図6は同じ個々のバーコードの若干の重複がある場合でさえ、バーコードのセットは独特のバーコード1つの包含によって区別することができることを明らかにしている。
5’及び3’のセットのそれぞれについての必要とされるコード空間(独特のバーコードの数)が決定されなければならない。バーコードは十分に独特なので配列決定誤差の存在でそれらを区別することができなければならない、すなわち、少数の呼び間違えた塩基の事象にて1つのバーコードが別のバーコードに変換されるべきではない。バーコードのセットの確立は、配列決定誤差がバーコード間の曖昧さを作り出し得る事例を解決するのに役立つであろう。
代替の一実施形態は、それには鋳型切り替えが関与するという点で上述のバーコーディングのスキームに類似するが、この場合、5’バーコードビーズセットは図7で示されるように異なる組成を有する。このことは、mRNA転写産物から完全に逆転写されているcDNAの各末端にバーコードを組み込む「鋳型切り替え」のバーコーディングスキームには複数のアプローチがあることを実証している。

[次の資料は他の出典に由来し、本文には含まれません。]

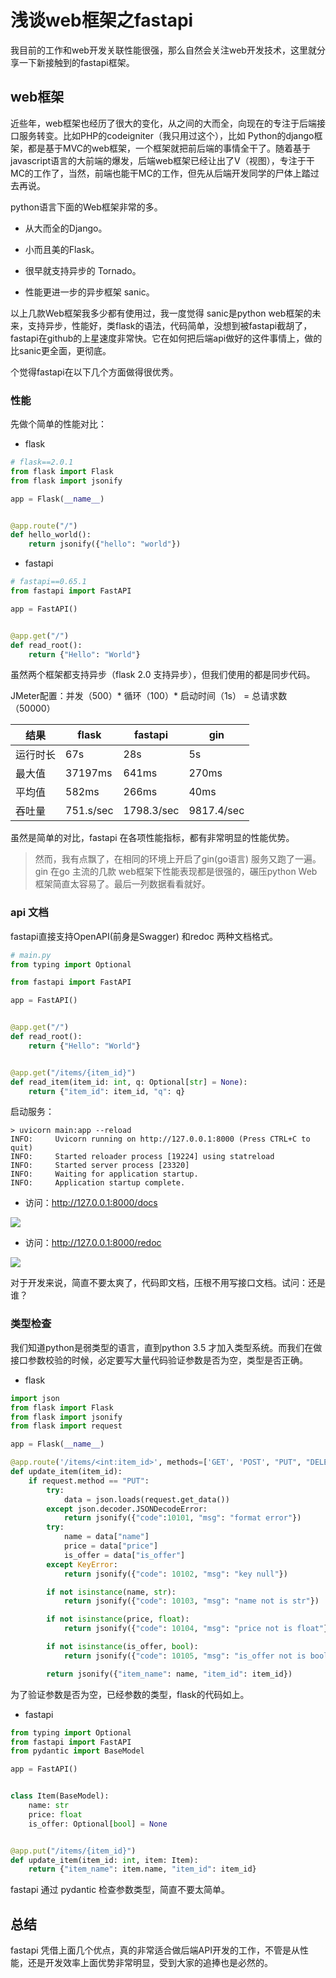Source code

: # 浅谈web框架之fastapi

我目前的工作和web开发关联性能很强，那么自然会关注web开发技术，这里就分享一下新接触到的fastapi框架。

## web框架

近些年，web框架也经历了很大的变化，从之间的大而全，向现在的专注于后端接口服务转变。比如PHP的codeigniter（我只用过这个），比如 Python的django框架，都是基于MVC的web框架，一个框架就把前后端的事情全干了。随着基于javascript语言的大前端的爆发，后端web框架已经让出了V（视图），专注于干MC的工作了，当然，前端也能干MC的工作，但先从后端开发同学的尸体上踏过去再说。



python语言下面的Web框架非常的多。

* 从大而全的Django。

* 小而且美的Flask。

* 很早就支持异步的 Tornado。

* 性能更进一步的异步框架 sanic。


以上几款Web框架我多少都有使用过，我一度觉得 sanic是python web框架的未来，支持异步，性能好，类flask的语法，代码简单，没想到被fastapi截胡了，fastapi在github的上星速度非常快。它在如何把后端api做好的这件事情上，做的比sanic更全面，更彻底。


个觉得fastapi在以下几个方面做得很优秀。

### 性能

先做个简单的性能对比：

* flask

```py
# flask==2.0.1
from flask import Flask
from flask import jsonify

app = Flask(__name__)


@app.route("/")
def hello_world():
    return jsonify({"hello": "world"})

```

* fastapi

```py
# fastapi==0.65.1
from fastapi import FastAPI

app = FastAPI()


@app.get("/")
def read_root():
    return {"Hello": "World"}

```

虽然两个框架都支持异步（flask 2.0 支持异步），但我们使用的都是同步代码。

JMeter配置：并发（500）* 循环（100）* 启动时间（1s） = 总请求数（50000）

| 结果 |  flask   | fastapi  | gin |
| ---  |  ----  | ----  | --- |
| 运行时长  |  67s  | 28s  |  5s |
| 最大值  |  37197ms  | 641ms  |  270ms |
| 平均值  |  582ms  | 266ms  |  40ms |
| 吞吐量  |  751.s/sec | 1798.3/sec  | 9817.4/sec

虽然是简单的对比，fastapi 在各项性能指标，都有非常明显的性能优势。

> 然而，我有点飘了，在相同的环境上开启了gin(go语言) 服务又跑了一遍。 gin 在go 主流的几款 web框架下性能表现都是很强的，碾压python Web框架简直太容易了。最后一列数据看看就好。

### api 文档

fastapi直接支持OpenAPI(前身是Swagger) 和redoc 两种文档格式。

```py
# main.py
from typing import Optional

from fastapi import FastAPI

app = FastAPI()


@app.get("/")
def read_root():
    return {"Hello": "World"}


@app.get("/items/{item_id}")
def read_item(item_id: int, q: Optional[str] = None):
    return {"item_id": item_id, "q": q}

```

启动服务：

```shell
> uvicorn main:app --reload
INFO:     Uvicorn running on http://127.0.0.1:8000 (Press CTRL+C to quit)
INFO:     Started reloader process [19224] using statreload
INFO:     Started server process [23320]
INFO:     Waiting for application startup.
INFO:     Application startup complete.
```

* 访问：http://127.0.0.1:8000/docs

![](./openapi.png)

* 访问：http://127.0.0.1:8000/redoc

![](./redoc.png)

对于开发来说，简直不要太爽了，代码即文档，压根不用写接口文档。试问：还是谁？


### 类型检查

我们知道python是弱类型的语言，直到python 3.5 才加入类型系统。而我们在做接口参数校验的时候，必定要写大量代码验证参数是否为空，类型是否正确。

* flask

```python 
import json
from flask import Flask
from flask import jsonify
from flask import request

app = Flask(__name__)

@app.route('/items/<int:item_id>', methods=['GET', 'POST', "PUT", "DELETE"])
def update_item(item_id):
    if request.method == "PUT":
        try:
            data = json.loads(request.get_data())
        except json.decoder.JSONDecodeError:
            return jsonify({"code":10101, "msg": "format error"})
        try:
            name = data["name"]
            price = data["price"]
            is_offer = data["is_offer"]
        except KeyError:
            return jsonify({"code": 10102, "msg": "key null"})

        if not isinstance(name, str):
            return jsonify({"code": 10103, "msg": "name not is str"})

        if not isinstance(price, float):
            return jsonify({"code": 10104, "msg": "price not is float"})

        if not isinstance(is_offer, bool):
            return jsonify({"code": 10105, "msg": "is_offer not is bool"})

        return jsonify({"item_name": name, "item_id": item_id})

```

为了验证参数是否为空，已经参数的类型，flask的代码如上。

* fastapi

```python
from typing import Optional
from fastapi import FastAPI
from pydantic import BaseModel

app = FastAPI()


class Item(BaseModel):
    name: str
    price: float
    is_offer: Optional[bool] = None


@app.put("/items/{item_id}")
def update_item(item_id: int, item: Item):
    return {"item_name": item.name, "item_id": item_id}

```

fastapi 通过 pydantic 检查参数类型，简直不要太简单。

## 总结

fastapi 凭借上面几个优点，真的非常适合做后端API开发的工作，不管是从性能，还是开发效率上面优势非常明显，受到大家的追捧也是必然的。
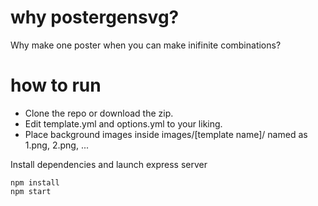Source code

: # why postergensvg?

Why make one poster when you can make inifinite combinations?

# how to run

* Clone the repo or download the zip.
* Edit template.yml and options.yml to your liking. 
* Place background images inside images/[template name]/ named as 1.png, 2.png, ...

Install dependencies and launch express server
```
npm install
npm start
```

実施例2.単一細胞に関連する核酸の解析のための核酸バーコードのセット―非鋳型切り替え
この実施例は非鋳型切り替え法を記載している。バーコード付きビーズの単一セットしかない。各ビーズはヘアピン構造を形成する一本鎖DNAオリゴを有する。ヘアピンの二本鎖セグメントでは、双方の鎖の制限を指示する制限部位が組み込まれる。これは、転写産物のバーコーディングセグメントと、バーコードと同様に「バーコード関連配列」(BAS)も含有する別のループ状セグメントとの双方を切断する。図8を参照のこと。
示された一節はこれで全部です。